The need for foreign investment into Australian agriculture is one of the hot topics covered by the country’s media at the moment. Each week there seems to be another agri professional calling for capital; this week it was Cargill Australia’s managing director Phillippa Purser.
“We can have a nice debate about foreign investment here in Australia, but in the global context it isn’t a discussion about whether it is nice to have; we need it, we absolutely need it,” she said at an industry conference.


Looking at various snapshots of data, it is clear why attracting foreign investment into Australia’s agriculture sector is so vital. The proportion of Australia’s national income attributed to the agriculture sector has fallen about 15 percent since 1959. Farming is also the oldest profession in Australia by far and the next generation will struggle to finance inherited farms and improve productivity.
“There is a huge need for foreign capital to increase productivity and production,” Andrew Sliper of Aquila Capital, the German real assets group, told me last week.
Aquila’s Australian pastoral fund aims to fill this gap by buying distressed farms, improving them and operating them alongside the farmers that previously owned them; just one example of how foreign capital is being put to work in Australia. SLM Partner’s regenerative farming Livestock Fund is another.

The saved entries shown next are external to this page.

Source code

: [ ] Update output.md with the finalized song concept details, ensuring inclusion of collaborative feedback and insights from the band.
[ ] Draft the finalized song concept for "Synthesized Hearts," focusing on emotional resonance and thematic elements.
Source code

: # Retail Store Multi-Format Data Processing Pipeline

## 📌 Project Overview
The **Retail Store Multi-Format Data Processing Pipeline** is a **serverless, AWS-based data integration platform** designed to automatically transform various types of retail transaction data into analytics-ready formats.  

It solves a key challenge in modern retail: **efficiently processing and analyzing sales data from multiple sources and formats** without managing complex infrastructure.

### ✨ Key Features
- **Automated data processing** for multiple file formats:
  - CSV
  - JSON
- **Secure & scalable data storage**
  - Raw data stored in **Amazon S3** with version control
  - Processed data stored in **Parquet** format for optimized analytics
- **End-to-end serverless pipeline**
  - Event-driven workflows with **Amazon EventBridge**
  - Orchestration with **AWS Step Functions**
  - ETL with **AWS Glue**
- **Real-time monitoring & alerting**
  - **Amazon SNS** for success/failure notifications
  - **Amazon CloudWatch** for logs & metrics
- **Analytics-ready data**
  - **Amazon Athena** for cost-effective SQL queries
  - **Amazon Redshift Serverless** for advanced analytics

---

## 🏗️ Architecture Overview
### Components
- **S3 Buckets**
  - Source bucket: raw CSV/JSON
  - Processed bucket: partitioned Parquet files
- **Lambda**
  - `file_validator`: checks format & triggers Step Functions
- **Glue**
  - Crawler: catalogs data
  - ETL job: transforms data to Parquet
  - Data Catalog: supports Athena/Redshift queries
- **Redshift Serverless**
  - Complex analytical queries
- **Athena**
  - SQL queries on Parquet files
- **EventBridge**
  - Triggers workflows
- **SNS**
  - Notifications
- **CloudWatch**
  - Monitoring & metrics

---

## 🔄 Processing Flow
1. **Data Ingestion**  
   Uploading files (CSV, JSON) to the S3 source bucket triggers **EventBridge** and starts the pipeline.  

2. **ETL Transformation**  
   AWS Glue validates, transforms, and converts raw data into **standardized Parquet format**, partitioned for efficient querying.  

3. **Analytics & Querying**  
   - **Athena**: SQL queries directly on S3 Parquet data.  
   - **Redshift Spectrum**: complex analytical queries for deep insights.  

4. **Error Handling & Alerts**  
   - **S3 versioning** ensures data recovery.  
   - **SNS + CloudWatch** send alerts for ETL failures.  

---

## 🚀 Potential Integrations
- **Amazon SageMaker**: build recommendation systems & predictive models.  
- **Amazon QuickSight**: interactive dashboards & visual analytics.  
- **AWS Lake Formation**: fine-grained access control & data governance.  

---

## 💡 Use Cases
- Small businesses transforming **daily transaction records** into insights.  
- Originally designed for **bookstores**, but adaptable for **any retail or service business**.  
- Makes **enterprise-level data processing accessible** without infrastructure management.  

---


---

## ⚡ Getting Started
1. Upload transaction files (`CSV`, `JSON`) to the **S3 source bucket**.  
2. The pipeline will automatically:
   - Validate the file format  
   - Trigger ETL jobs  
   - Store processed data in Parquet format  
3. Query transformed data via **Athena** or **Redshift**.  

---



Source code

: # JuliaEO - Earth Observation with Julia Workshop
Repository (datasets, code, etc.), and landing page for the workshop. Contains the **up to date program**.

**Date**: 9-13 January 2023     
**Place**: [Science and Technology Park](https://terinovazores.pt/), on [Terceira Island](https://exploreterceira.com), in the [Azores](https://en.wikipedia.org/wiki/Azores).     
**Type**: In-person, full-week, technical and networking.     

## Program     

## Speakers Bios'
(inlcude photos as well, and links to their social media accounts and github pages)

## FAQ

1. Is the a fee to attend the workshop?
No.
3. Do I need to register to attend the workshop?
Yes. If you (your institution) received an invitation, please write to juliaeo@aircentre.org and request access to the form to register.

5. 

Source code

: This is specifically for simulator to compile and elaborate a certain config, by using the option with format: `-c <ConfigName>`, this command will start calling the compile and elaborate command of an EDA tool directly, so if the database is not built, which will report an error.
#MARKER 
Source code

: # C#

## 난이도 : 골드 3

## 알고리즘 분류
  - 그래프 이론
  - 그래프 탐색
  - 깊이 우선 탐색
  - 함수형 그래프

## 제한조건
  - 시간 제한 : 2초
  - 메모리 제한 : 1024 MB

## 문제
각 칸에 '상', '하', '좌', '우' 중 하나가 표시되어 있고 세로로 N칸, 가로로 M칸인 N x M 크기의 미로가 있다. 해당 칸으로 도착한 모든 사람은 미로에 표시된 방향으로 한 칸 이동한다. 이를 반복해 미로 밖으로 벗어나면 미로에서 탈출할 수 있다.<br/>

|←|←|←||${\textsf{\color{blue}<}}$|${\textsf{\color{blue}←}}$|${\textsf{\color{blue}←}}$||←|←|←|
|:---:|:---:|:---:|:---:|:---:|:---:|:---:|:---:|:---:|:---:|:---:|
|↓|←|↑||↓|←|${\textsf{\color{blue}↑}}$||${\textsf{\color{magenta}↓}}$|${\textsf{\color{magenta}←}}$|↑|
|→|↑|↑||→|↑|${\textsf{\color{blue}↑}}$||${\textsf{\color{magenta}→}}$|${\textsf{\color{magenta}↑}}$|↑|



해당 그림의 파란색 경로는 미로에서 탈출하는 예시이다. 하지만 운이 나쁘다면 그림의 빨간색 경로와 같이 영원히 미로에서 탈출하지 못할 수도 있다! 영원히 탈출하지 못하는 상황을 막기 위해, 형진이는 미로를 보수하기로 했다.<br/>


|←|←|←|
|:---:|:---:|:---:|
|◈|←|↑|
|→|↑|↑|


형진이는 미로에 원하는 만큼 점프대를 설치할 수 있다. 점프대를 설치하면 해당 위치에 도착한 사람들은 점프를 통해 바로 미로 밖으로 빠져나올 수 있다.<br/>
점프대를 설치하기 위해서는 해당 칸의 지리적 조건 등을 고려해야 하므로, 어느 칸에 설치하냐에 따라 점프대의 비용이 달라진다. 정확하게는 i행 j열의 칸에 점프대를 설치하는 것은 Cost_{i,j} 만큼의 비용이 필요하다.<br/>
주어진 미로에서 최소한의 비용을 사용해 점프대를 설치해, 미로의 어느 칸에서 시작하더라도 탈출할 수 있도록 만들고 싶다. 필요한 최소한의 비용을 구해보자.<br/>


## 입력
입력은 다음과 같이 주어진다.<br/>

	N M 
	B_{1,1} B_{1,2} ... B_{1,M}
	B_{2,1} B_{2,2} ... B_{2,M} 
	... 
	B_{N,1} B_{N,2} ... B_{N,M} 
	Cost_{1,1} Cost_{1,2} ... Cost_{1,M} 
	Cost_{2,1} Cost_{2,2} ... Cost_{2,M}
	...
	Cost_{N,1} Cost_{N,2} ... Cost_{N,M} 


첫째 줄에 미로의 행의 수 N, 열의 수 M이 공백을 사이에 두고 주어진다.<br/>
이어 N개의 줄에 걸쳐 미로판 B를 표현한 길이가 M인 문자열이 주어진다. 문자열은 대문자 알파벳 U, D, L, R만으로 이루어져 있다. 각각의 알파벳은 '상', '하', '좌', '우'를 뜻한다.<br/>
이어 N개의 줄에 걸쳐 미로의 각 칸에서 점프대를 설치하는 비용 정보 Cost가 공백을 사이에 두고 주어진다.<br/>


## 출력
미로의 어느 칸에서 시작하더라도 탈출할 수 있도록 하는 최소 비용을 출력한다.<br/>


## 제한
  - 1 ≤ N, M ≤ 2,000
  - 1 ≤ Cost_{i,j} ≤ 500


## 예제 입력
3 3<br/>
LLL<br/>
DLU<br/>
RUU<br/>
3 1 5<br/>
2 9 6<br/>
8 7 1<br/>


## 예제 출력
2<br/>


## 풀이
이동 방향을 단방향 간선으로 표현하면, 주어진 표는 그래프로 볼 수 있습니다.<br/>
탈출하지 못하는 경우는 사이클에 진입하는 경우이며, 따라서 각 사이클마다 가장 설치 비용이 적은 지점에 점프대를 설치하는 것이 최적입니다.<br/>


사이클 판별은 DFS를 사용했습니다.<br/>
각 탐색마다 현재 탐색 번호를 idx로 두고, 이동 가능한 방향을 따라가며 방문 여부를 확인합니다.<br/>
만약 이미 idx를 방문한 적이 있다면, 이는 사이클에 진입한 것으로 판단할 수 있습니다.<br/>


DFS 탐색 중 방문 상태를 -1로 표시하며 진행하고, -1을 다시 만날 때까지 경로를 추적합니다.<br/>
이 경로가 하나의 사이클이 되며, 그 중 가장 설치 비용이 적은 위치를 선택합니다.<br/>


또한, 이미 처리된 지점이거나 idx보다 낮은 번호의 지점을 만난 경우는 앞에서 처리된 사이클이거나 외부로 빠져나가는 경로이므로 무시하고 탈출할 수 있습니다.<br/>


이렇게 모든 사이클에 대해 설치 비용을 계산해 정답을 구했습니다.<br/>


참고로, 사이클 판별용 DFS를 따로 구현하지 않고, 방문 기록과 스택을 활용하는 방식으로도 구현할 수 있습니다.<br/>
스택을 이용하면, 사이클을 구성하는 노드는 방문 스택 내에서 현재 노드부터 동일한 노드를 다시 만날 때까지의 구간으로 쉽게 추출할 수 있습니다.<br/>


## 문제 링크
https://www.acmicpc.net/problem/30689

But while much focus has been on the need for foreign investment, Australia’s institutional investors could do more to support this industry at home. Until now local super fund investment into the sector has been patchy by all accounts.
Insiders say this really boils down to the way the superannuation industry is organised — assessing performance on a quarterly basis. That’s something that has caused many of them to shun alternative investments generally.
“What is the point of looking at 30-year assets on a quarterly basis? It’s ridiculous,” Mike Smith, chief executive of ANZ Group, said at a recent conference. “But they all do it so they are almost corralled into just the equity market because that’s where they will get their return [on that basis] or the bond market.”
Australian super funds by our count have more than $789 billion in assets under management. Were they to change the way they assess investments, investing in long-term illiquid assets would become more palatable.
Another solution might be initiating a public-private partnership to invest into the sector – such as Denmark has been doing (albeit overseas). Denmark’s AP Pension has a scheme that targets young farmers, buying their land and leasing it back to them over a 10-year period but with the option to build equity in the property and participate in its value during that time. The only limit for AP Pension is the availability of enough land to hold a meaningful portfolio. But this is unlikely to be a concern in Australia!
Make no mistake: foreign investment is certainly needed to help reverse the sector’s poor performance in recent years, but there ought to be more effort to direct domestic capital into Australia’s agri sectors, too. After all, if investing wisely in Australian agri can produce attractive, stable returns over long periods and strengthen local and national businesses to boot, it should be a win-win for the country’s domestic institutional investors.